Processional and Praise Hymns
Music expresses the depths of the faith, and the depths of our hearts, in ways that words alone cannot. Throughout the service, we lift our voices to God and to one another as we praise our incomparable God and offer ourselves to Him. Occasionally individuals lift their hands as an expression of worship to God.
As we worship God, the ministers proceed into the sanctuary, a practice which has been done since the beginning of the church. The party is led by the cross, symbolizing that we are under the cross and follow Christ into the presence of God.
Acclamation and Collect for Purity
The priest acclaims or announces and praises God’s name, the congregation joins in praise by making the sign of the cross.
We continue with a Collect (or prayer) for Purity in order to highlight the core element of true worship: our need for cleansing and the role of the Holy Spirit to guide us into the right spirit of worship.
Summary of the Law and Kyrie Eleison
We are reminded of God’s law that we would love Him with all of our heart and love our neighbors as ourselves. Upon hearing the Law we are aware of our shortcomings and join in an ancient prayer for God’s help.
Collect of the Day
The Collect of the Day “collects” our hearts and guides our minds towards a basic theme that will shape each week’s particular worship service, and coincides with the weekly scripture readings and the sermon.
The Scriptures we read are specifically chosen for the day following a three-year Scripture Plan called a lectionary. Each week includes four lessons (or readings), one each from the Old Testament, Psalms, New Testament, and Gospel. The readings culminate with the Gospel reading, which is read from the midst of the standing people of God. This unique posture and placement represents both Christ’s coming “among us” to reveal God, as well as the reality that Christ is present in our midst even now as we worship. We did not go to Him, but He came to us: therefore, the Gospel reading does the same.
During the Gospel reading, some may wish to make small sign of the cross with a thumb on the forehead, lips, and heart, signifying that Christ would fill our minds, be on our lips, and in our hearts.

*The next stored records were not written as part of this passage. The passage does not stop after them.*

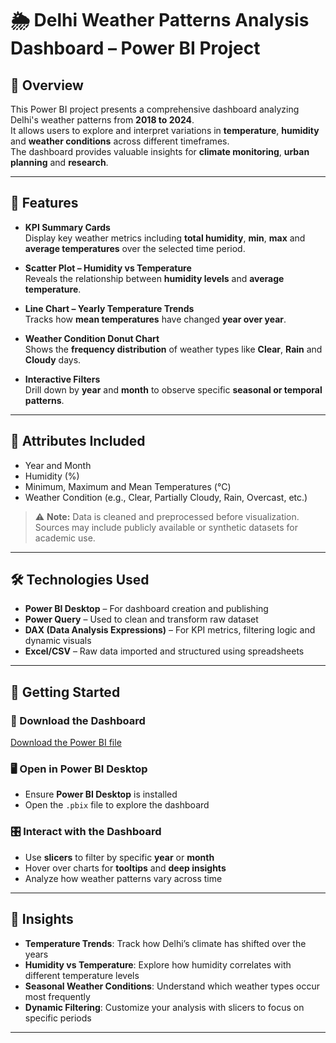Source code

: # 🌦️ Delhi Weather Patterns Analysis Dashboard – Power BI Project

## 📌 Overview  
This Power BI project presents a comprehensive dashboard analyzing Delhi's weather patterns from **2018 to 2024**.  
It allows users to explore and interpret variations in **temperature**, **humidity** and **weather conditions** across different timeframes.  
The dashboard provides valuable insights for **climate monitoring**, **urban planning** and **research**.

---

## 🎯 Features

- **KPI Summary Cards**  
  Display key weather metrics including **total humidity**, **min**, **max** and **average temperatures** over the selected time period.

- **Scatter Plot – Humidity vs Temperature**  
  Reveals the relationship between **humidity levels** and **average temperature**.

- **Line Chart – Yearly Temperature Trends**  
  Tracks how **mean temperatures** have changed **year over year**.

- **Weather Condition Donut Chart**  
  Shows the **frequency distribution** of weather types like **Clear**, **Rain** and **Cloudy** days.

- **Interactive Filters**  
  Drill down by **year** and **month** to observe specific **seasonal or temporal patterns**.

---

## 📁 Attributes Included

- Year and Month  
- Humidity (%)  
- Minimum, Maximum and Mean Temperatures (°C)  
- Weather Condition (e.g., Clear, Partially Cloudy, Rain, Overcast, etc.)

> ⚠️ **Note:** Data is cleaned and preprocessed before visualization.  
> Sources may include publicly available or synthetic datasets for academic use.

---

## 🛠️ Technologies Used

- **Power BI Desktop** – For dashboard creation and publishing  
- **Power Query** – Used to clean and transform raw dataset  
- **DAX (Data Analysis Expressions)** – For KPI metrics, filtering logic and dynamic visuals  
- **Excel/CSV** – Raw data imported and structured using spreadsheets

---

## 🚀 Getting Started

### 📎 Download the Dashboard  
[Download the Power BI file](https://drive.google.com/drive/folders/1VVV3ZMuV5LzjrcDASSYOilpB1OhHG-0Q?usp=sharing) 

### 🖥️ Open in Power BI Desktop  
- Ensure **Power BI Desktop** is installed  
- Open the `.pbix` file to explore the dashboard

### 🎛️ Interact with the Dashboard  
- Use **slicers** to filter by specific **year** or **month**  
- Hover over charts for **tooltips** and **deep insights**  
- Analyze how weather patterns vary across time

---

## 📌 Insights

- **Temperature Trends**: Track how Delhi’s climate has shifted over the years  
- **Humidity vs Temperature**: Explore how humidity correlates with different temperature levels  
- **Seasonal Weather Conditions**: Understand which weather types occur most frequently  
- **Dynamic Filtering**: Customize your analysis with slicers to focus on specific periods

---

The sermon follows the readings and is the climax of the first movement of the service. It is an essential part of the proclamation of the gospel that began in the readings. The sermon should be based in the texts, illuminating them in their biblical context and relating them to real, daily life. We trust that the Holy Spirit fills the Word of God as it is preached, convicting the hearers and drawing them to respond through prayer, confession and repentance, and receiving the gifts of God. In other words, the entire rest of the service is our response to the Word of God preached.
Nicene Creed and Prayers of the People
Our response to the Word begins by corporately re-affirming our beliefs in the form of the Nicene Creed, which we share with other Christians across time and space. This is another ancient practice that anchors God’s people in our Christian faith.

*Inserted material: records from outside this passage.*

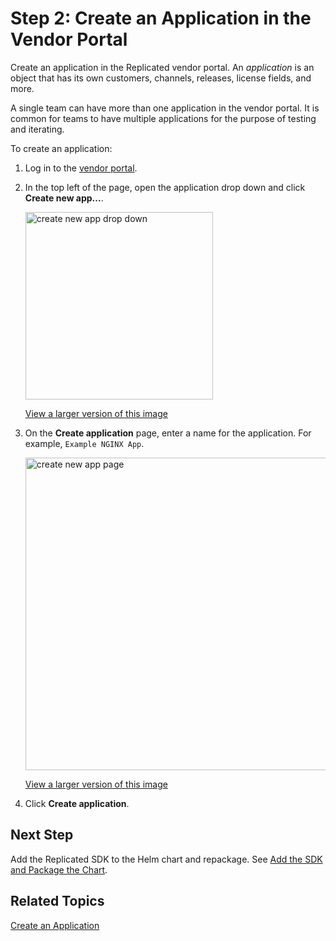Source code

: # Step 2: Create an Application in the Vendor Portal

Create an application in the Replicated vendor portal. An _application_ is an object that has its own customers, channels, releases, license fields, and more.

A single team can have more than one application in the vendor portal. It is common for teams to have multiple applications for the purpose of testing and iterating.

To create an application:

1. Log in to the [vendor portal](https://vendor.replicated.com/).

1. In the top left of the page, open the application drop down and click **Create new app...**.

   <img alt="create new app drop down" src="/images/create-new-app.png" width="300px"/>

   [View a larger version of this image](/images/create-new-app.png)

1. On the **Create application** page, enter a name for the application. For example, `Example NGINX App`.

   <img alt="create new app page" src="/images/create-application-page.png" width="500px"/>

   [View a larger version of this image](/images/create-application-page.png)

1. Click **Create application**.

## Next Step

Add the Replicated SDK to the Helm chart and repackage. See [Add the SDK and Package the Chart](tutorial-helm-package-chart).

## Related Topics

[Create an Application](/vendor/vendor-portal-manage-app#create-an-application)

We continue our response by turning to God in prayer. We are guided in our prayers in order to keep them from becoming too narrow or self-centered. We are also reminded of the breadth of the gospel message: The salvation Christ offers us is global, and touches every corner of creation. It is also appropriate and encouraged for us to add our own petitions and thanksgivings, silently or aloud.
Confession of Sin
After praying for the hopes and concerns of the world, we confess and release our sins before we approach the Lord’s Table. We appeal to a merciful God, and through the crucifixion of Christ we are free to confess honestly and openly, knowing that forgiveness is always available. We are encouraged to kneel if able, and this posture helps remind us that as we humble ourselves before God He forgives us and lifts us up again to our feet ready to serve Him each day.
Absolution of Sins and Comfortable Words
Through His Church, Christ declares forgiveness to those who through His grace repent of their sins. The priest’s words declaring God’s forgiveness serve as a channel for the Spirit’s grace and cleansing power. Forgiveness from God then becomes the basis for the peace we receive from Him and that we share with others.

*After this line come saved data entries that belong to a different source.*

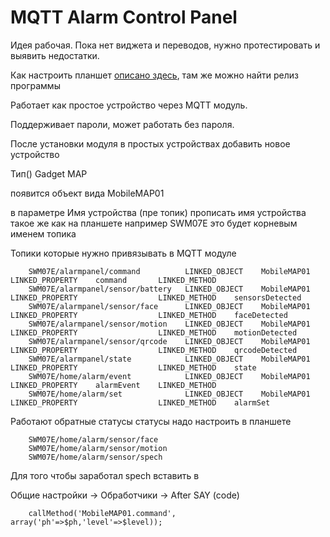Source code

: # MQTT Alarm Control Panel

Идея рабочая. Пока нет виджета и переводов, нужно протестировать и выявить недостатки.

Как настроить планшет [описано здесь](https://github.com/thanksmister/android-mqtt-alarm-panel#mqtt-alarm-panel-for-home-automation-platforms), там же можно найти релиз программы

Работает как простое устройство через MQTT модуль.

Поддерживает пароли, может работать без пароля.

После установки модуля в простых устройствах добавить новое устройство  

Тип() Gadget MAP 

появится объект вида MobileMAP01 

в параметре Имя устройства (пре топик) прописать имя устройства такое же как на планшете например SWM07E
это будет корневым именем топика

Топики которые нужно привязывать в MQTT модуле

        SWM07E/alarmpanel/command          LINKED_OBJECT    MobileMAP01    LINKED_PROPERTY    command       LINKED_METHOD
        SWM07E/alarmpanel/sensor/battery   LINKED_OBJECT    MobileMAP01    LINKED_PROPERTY                  LINKED_METHOD    sensorsDetected
        SWM07E/alarmpanel/sensor/face      LINKED_OBJECT    MobileMAP01    LINKED_PROPERTY                  LINKED_METHOD    faceDetected
        SWM07E/alarmpanel/sensor/motion    LINKED_OBJECT    MobileMAP01    LINKED_PROPERTY                  LINKED_METHOD    motionDetected
        SWM07E/alarmpanel/sensor/qrcode    LINKED_OBJECT    MobileMAP01    LINKED_PROPERTY                  LINKED_METHOD    qrcodeDetected
        SWM07E/alarmpanel/state            LINKED_OBJECT    MobileMAP01    LINKED_PROPERTY                  LINKED_METHOD    state
        SWM07E/home/alarm/event            LINKED_OBJECT    MobileMAP01    LINKED_PROPERTY    alarmEvent    LINKED_METHOD
        SWM07E/home/alarm/set              LINKED_OBJECT    MobileMAP01    LINKED_PROPERTY                  LINKED_METHOD    alarmSet

Работают обратные статусы
статусы надо настроить в планшете

        SWM07E/home/alarm/sensor/face
        SWM07E/home/alarm/sensor/motion
        SWM07E/home/alarm/sensor/spech
        
Для того чтобы заработал spech вставить в   

Общие настройки -> Обработчики -> After SAY (code)

        callMethod('MobileMAP01.command', array('ph'=>$ph,'level'=>$level));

Sharing the Peace of Christ
After the absolution, we seek to follow Jesus’ command to forgive as we have been forgiven. This ancient tradition of passing the peace of Christ to one another demonstrates our intention to live in peace with all people, because we now have peace with God. It is not simply a time for greeting, but a time to intentionally bless as we have been blessed!
The Second Movement – Holy Communion
Our ultimate response to the word of God is thanksgiving, which we offer through the Eucharist. Eucharist means “Thanksgiving” in Ancient Greek, but it can also be called Communion or the Lord’s Supper.
We first present ourselves to God in worship through our gifts to Him. During this time, the bread and wine for communion go forward, demonstrating that Christ first offered Himself to us as a gift. Then, we take up a monetary offering. This isn’t just fundraising! It is worship, an offering of a tithe of our labor as a reflection that all our lives are offered to God as a living sacrifice to Him.
We present our offerings before God in humility and with a song of praise, knowing that they are meager responses to the multitude of gifts we have been given by Him.
Sursum Corda, Preface and Words of Institution
The Pastor now leads the congregation in a prayer that rehearses the story of what God has done for us, unveiling the gospel in ways appropriate to each season. The Gospel is preached in these prayers, and the “Words of Institution” are spoken. The “Words of Institution” are found in 1 Corinthians, Chapter 11; speaking them in the midst of this prayer is simply a recognition that our meal is in continuity with Jesus’ command to practice the supper whenever we gather.
Prayer of Consecration
We ask for the Holy Spirit to bless and sanctify (set apart as holy) the elements of bread and wine, so that in them we might receive the body and blood of Christ. Christ has promised to meet us in this meal, and this prayer simply asks Him to be faithful to that promise. We also ask God to sanctify those who receive the bread and wine. Anglicans believe in Christ’s real presence in the bread and wine.
The Lord’s Prayer
We now join together with the church through the ages, with one another, and with all Christians around the world in the model prayer that our Savior taught us.
All baptized Christians of any age are invited to receive Communion. At St Michael’s, we often hold our hands open to receive the bread to signify the free gift of Christ, and that our faith isn’t something that we can “take.” If you are not baptized, or would rather not receive Communion, we still invite you to come forward and cross your arms over your chest, so that we can pray a blessing over you.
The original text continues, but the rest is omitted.